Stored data
::::
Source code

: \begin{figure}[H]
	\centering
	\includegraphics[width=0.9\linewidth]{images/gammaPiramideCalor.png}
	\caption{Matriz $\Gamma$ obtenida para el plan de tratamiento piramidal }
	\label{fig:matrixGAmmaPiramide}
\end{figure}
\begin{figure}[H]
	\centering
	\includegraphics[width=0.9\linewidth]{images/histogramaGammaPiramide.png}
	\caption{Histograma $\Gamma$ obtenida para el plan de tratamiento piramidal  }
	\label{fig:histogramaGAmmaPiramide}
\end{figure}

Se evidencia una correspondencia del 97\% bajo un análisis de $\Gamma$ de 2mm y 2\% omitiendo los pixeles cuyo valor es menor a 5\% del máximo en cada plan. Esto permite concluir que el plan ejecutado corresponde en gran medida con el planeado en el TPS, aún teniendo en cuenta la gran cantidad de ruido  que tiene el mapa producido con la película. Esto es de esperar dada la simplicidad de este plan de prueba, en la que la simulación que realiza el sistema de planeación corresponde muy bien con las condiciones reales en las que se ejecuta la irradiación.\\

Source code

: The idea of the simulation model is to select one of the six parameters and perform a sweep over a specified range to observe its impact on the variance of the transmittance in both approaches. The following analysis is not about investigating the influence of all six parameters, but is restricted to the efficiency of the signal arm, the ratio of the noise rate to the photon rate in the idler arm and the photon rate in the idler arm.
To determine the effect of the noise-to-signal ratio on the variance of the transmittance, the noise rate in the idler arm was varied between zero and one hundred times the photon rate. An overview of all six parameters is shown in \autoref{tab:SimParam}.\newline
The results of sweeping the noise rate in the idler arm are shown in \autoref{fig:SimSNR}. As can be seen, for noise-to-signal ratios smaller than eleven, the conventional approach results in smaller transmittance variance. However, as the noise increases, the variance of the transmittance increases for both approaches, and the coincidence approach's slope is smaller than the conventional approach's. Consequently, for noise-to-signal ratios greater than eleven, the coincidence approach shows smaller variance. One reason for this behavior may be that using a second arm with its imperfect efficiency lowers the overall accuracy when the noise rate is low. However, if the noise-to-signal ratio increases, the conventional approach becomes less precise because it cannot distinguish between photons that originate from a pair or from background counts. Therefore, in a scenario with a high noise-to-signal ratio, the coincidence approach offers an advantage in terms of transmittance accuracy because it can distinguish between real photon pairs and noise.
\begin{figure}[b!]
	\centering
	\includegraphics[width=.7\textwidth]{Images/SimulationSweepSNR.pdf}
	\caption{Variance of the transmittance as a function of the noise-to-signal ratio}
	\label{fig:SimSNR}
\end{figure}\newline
::::
→ WHAT TO DO
Repeat the data exactly. Leave nothing out.

→ EXERCISE ANSWER
Source code

: \begin{figure}[H]
	\centering
	\includegraphics[width=0.9\linewidth]{images/gammaPiramideCalor.png}
	\caption{Matriz $\Gamma$ obtenida para el plan de tratamiento piramidal }
	\label{fig:matrixGAmmaPiramide}
\end{figure}
\begin{figure}[H]
	\centering
	\includegraphics[width=0.9\linewidth]{images/histogramaGammaPiramide.png}
	\caption{Histograma $\Gamma$ obtenida para el plan de tratamiento piramidal  }
	\label{fig:histogramaGAmmaPiramide}
\end{figure}

Se evidencia una correspondencia del 97\% bajo un análisis de $\Gamma$ de 2mm y 2\% omitiendo los pixeles cuyo valor es menor a 5\% del máximo en cada plan. Esto permite concluir que el plan ejecutado corresponde en gran medida con el planeado en el TPS, aún teniendo en cuenta la gran cantidad de ruido  que tiene el mapa producido con la película. Esto es de esperar dada la simplicidad de este plan de prueba, en la que la simulación que realiza el sistema de planeación corresponde muy bien con las condiciones reales en las que se ejecuta la irradiación.\\

Source code

: The idea of the simulation model is to select one of the six parameters and perform a sweep over a specified range to observe its impact on the variance of the transmittance in both approaches. The following analysis is not about investigating the influence of all six parameters, but is restricted to the efficiency of the signal arm, the ratio of the noise rate to the photon rate in the idler arm and the photon rate in the idler arm.
To determine the effect of the noise-to-signal ratio on the variance of the transmittance, the noise rate in the idler arm was varied between zero and one hundred times the photon rate. An overview of all six parameters is shown in \autoref{tab:SimParam}.\newline
The results of sweeping the noise rate in the idler arm are shown in \autoref{fig:SimSNR}. As can be seen, for noise-to-signal ratios smaller than eleven, the conventional approach results in smaller transmittance variance. However, as the noise increases, the variance of the transmittance increases for both approaches, and the coincidence approach's slope is smaller than the conventional approach's. Consequently, for noise-to-signal ratios greater than eleven, the coincidence approach shows smaller variance. One reason for this behavior may be that using a second arm with its imperfect efficiency lowers the overall accuracy when the noise rate is low. However, if the noise-to-signal ratio increases, the conventional approach becomes less precise because it cannot distinguish between photons that originate from a pair or from background counts. Therefore, in a scenario with a high noise-to-signal ratio, the coincidence approach offers an advantage in terms of transmittance accuracy because it can distinguish between real photon pairs and noise.
\begin{figure}[b!]
	\centering
	\includegraphics[width=.7\textwidth]{Images/SimulationSweepSNR.pdf}
	\caption{Variance of the transmittance as a function of the noise-to-signal ratio}
	\label{fig:SimSNR}
\end{figure}\newline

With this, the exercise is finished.